One of DataTorrent’s main differentiators are its visual tools. The streaming application builder and visual data dashboard enables quick experimentation over real-time data. Data scientists and developers can create real-time streaming applications in an easy and intuitive manner, without programming skills. Historically, development of these types of applications has been exclusively in the hands of knowledgeable technical developers, but with the application builder and data dashboard, these types of applications become much more accessible to a wider audience of users, leading to greater adoption within organizations.

For the operation of streaming applications, DataTorrent offers a console, a visual interface to monitor and manage applications.
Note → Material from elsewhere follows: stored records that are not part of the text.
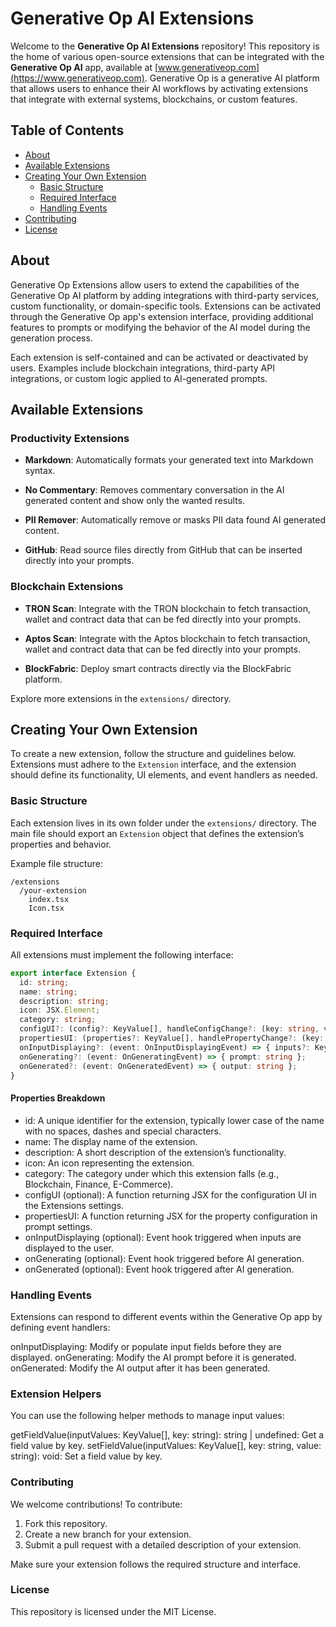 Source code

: # Generative Op AI Extensions

Welcome to the **Generative Op AI Extensions** repository! This repository is the home of various open-source extensions that can be integrated with the **Generative Op AI** app, available at [www.generativeop.com](https://www.generativeop.com). Generative Op is a generative AI platform that allows users to enhance their AI workflows by activating extensions that integrate with external systems, blockchains, or custom features.

## Table of Contents

- [About](#about)
- [Available Extensions](#available-extensions)
- [Creating Your Own Extension](#creating-your-own-extension)
  - [Basic Structure](#basic-structure)
  - [Required Interface](#required-interface)
  - [Handling Events](#handling-events)
- [Contributing](#contributing)
- [License](#license)

## About

Generative Op Extensions allow users to extend the capabilities of the Generative Op AI platform by adding integrations with third-party services, custom functionality, or domain-specific tools. Extensions can be activated through the Generative Op app's extension interface, providing additional features to prompts or modifying the behavior of the AI model during the generation process.

Each extension is self-contained and can be activated or deactivated by users. Examples include blockchain integrations, third-party API integrations, or custom logic applied to AI-generated prompts.

## Available Extensions

### Productivity Extensions

- **Markdown**: Automatically formats your generated text into Markdown syntax.

- **No Commentary**: Removes commentary conversation in the AI generated content and show only the wanted results.

- **PII Remover**: Automatically remove or masks PII data found AI generated content.

- **GitHub**: Read source files directly from GitHub that can be inserted directly into your prompts.

### Blockchain Extensions

- **TRON Scan**: Integrate with the TRON blockchain to fetch transaction, wallet and contract data that can be fed directly into your prompts.

- **Aptos Scan**: Integrate with the Aptos blockchain to fetch transaction, wallet and contract data that can be fed directly into your prompts.

- **BlockFabric**: Deploy smart contracts directly via the BlockFabric platform.

Explore more extensions in the `extensions/` directory.

## Creating Your Own Extension

To create a new extension, follow the structure and guidelines below. Extensions must adhere to the `Extension` interface, and the extension should define its functionality, UI elements, and event handlers as needed.

### Basic Structure

Each extension lives in its own folder under the `extensions/` directory. The main file should export an `Extension` object that defines the extension’s properties and behavior.

Example file structure:

```
/extensions
  /your-extension
    index.tsx
    Icon.tsx
```

### Required Interface

All extensions must implement the following interface:

```typescript
export interface Extension {
  id: string;
  name: string;
  description: string;
  icon: JSX.Element;
  category: string;
  configUI?: (config?: KeyValue[], handleConfigChange?: (key: string, value: string) => void) => JSX.Element;
  propertiesUI: (properties?: KeyValue[], handlePropertyChange?: (key: string, value: string) => void) => JSX.Element;
  onInputDisplaying?: (event: OnInputDisplayingEvent) => { inputs?: KeyValue[] };
  onGenerating?: (event: OnGeneratingEvent) => { prompt: string };
  onGenerated?: (event: OnGeneratedEvent) => { output: string };
}
```

#### Properties Breakdown

- id: A unique identifier for the extension, typically lower case of the name with no spaces, dashes and special characters.
- name: The display name of the extension.
- description: A short description of the extension’s functionality.
- icon: An icon representing the extension.
- category: The category under which this extension falls (e.g., Blockchain, Finance, E-Commerce).
- configUI (optional): A function returning JSX for the configuration UI in the Extensions settings.
- propertiesUI: A function returning JSX for the property configuration in prompt settings.
- onInputDisplaying (optional): Event hook triggered when inputs are displayed to the user.
- onGenerating (optional): Event hook triggered before AI generation.
- onGenerated (optional): Event hook triggered after AI generation.

### Handling Events

Extensions can respond to different events within the Generative Op app by defining event handlers:

onInputDisplaying: Modify or populate input fields before they are displayed.
onGenerating: Modify the AI prompt before it is generated.
onGenerated: Modify the AI output after it has been generated.

### Extension Helpers

You can use the following helper methods to manage input values:

getFieldValue(inputValues: KeyValue[], key: string): string | undefined: Get a field value by key.
setFieldValue(inputValues: KeyValue[], key: string, value: string): void: Set a field value by key.

### Contributing

We welcome contributions! To contribute:

1. Fork this repository.
2. Create a new branch for your extension.
3. Submit a pull request with a detailed description of your extension.

Make sure your extension follows the required structure and interface.

### License

This repository is licensed under the MIT License.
Along with the graphical user interface comes a REST API that can be used for integration into the existing data center infrastructure.

Competing Platforms

Several other offerings on the market seek to establish themselves as similar big data processing platforms for large-scale data processing, including the popular Apache Spark Streaming and Apache Storm projects. Both focus mainly on the programming aspect and platform, and prove difficult to integrate and often leave companies seeking additional tools. Despite the hype around Spark and Storm, enterprises struggle with both offerings’ narrow focus and rarely get beyond the proof-of-concept stage.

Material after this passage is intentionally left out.